=== ASSIGNMENT ===
Return, from the lines below, each one that includes the word "complex".

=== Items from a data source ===
▼▼▼

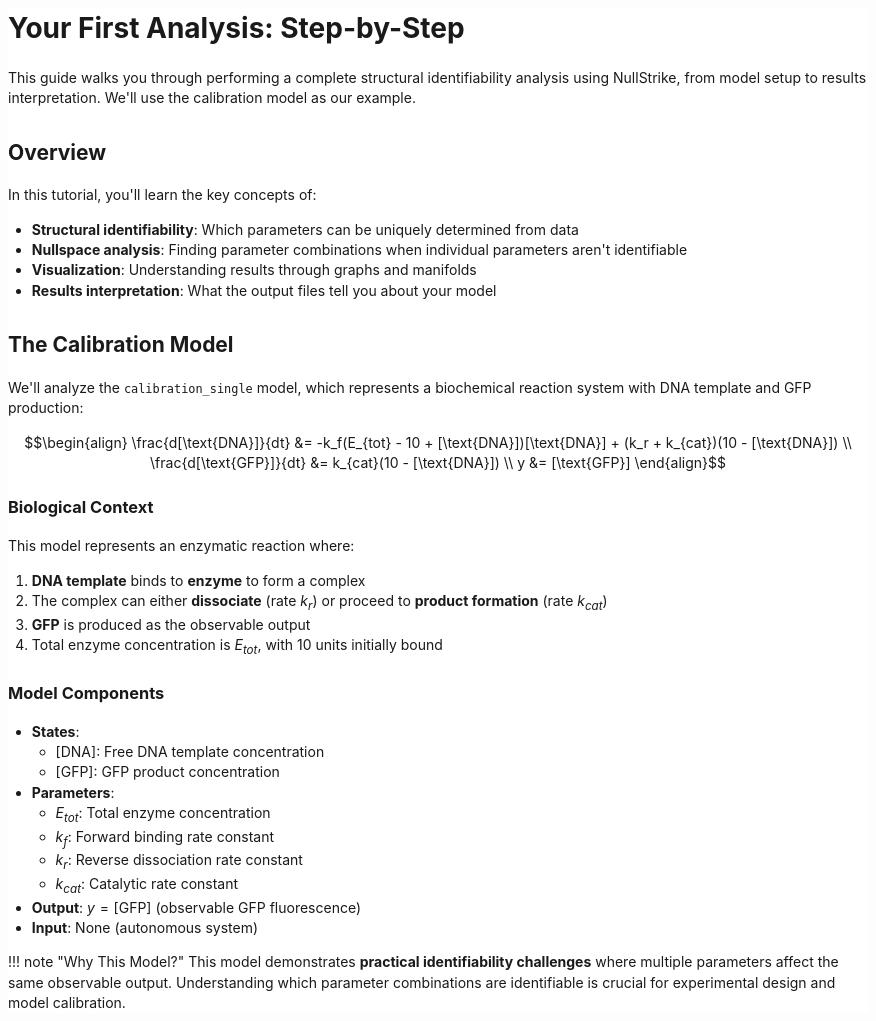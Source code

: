# Your First Analysis: Step-by-Step

This guide walks you through performing a complete structural identifiability analysis using NullStrike, from model setup to results interpretation. We'll use the calibration model as our example.

## Overview

In this tutorial, you'll learn the key concepts of:

- **Structural identifiability**: Which parameters can be uniquely determined from data
- **Nullspace analysis**: Finding parameter combinations when individual parameters aren't identifiable  
- **Visualization**: Understanding results through graphs and manifolds
- **Results interpretation**: What the output files tell you about your model

## The Calibration Model

We'll analyze the `calibration_single` model, which represents a biochemical reaction system with DNA template and GFP production:

$$\begin{align}
\frac{d[\text{DNA}]}{dt} &= -k_f(E_{tot} - 10 + [\text{DNA}])[\text{DNA}] + (k_r + k_{cat})(10 - [\text{DNA}]) \\
\frac{d[\text{GFP}]}{dt} &= k_{cat}(10 - [\text{DNA}]) \\
y &= [\text{GFP}]
\end{align}$$

### Biological Context

This model represents an enzymatic reaction where:

1. **DNA template** binds to **enzyme** to form a complex
2. The complex can either **dissociate** (rate $k_r$) or proceed to **product formation** (rate $k_{cat}$)  
3. **GFP** is produced as the observable output
4. Total enzyme concentration is $E_{tot}$, with 10 units initially bound

### Model Components

- **States**: 
  - $[\text{DNA}]$: Free DNA template concentration
  - $[\text{GFP}]$: GFP product concentration
- **Parameters**: 
  - $E_{tot}$: Total enzyme concentration
  - $k_f$: Forward binding rate constant
  - $k_r$: Reverse dissociation rate constant  
  - $k_{cat}$: Catalytic rate constant
- **Output**: $y = [\text{GFP}]$ (observable GFP fluorescence)
- **Input**: None (autonomous system)

!!! note "Why This Model?"
    This model demonstrates **practical identifiability challenges** where multiple parameters affect the same observable output. Understanding which parameter combinations are identifiable is crucial for experimental design and model calibration.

▲▲▲

=== COMPLETED TASK ===
1. **DNA template** binds to **enzyme** to form a complex
2. The complex can either **dissociate** (rate $k_r$) or proceed to **product formation** (rate $k_{cat}$)  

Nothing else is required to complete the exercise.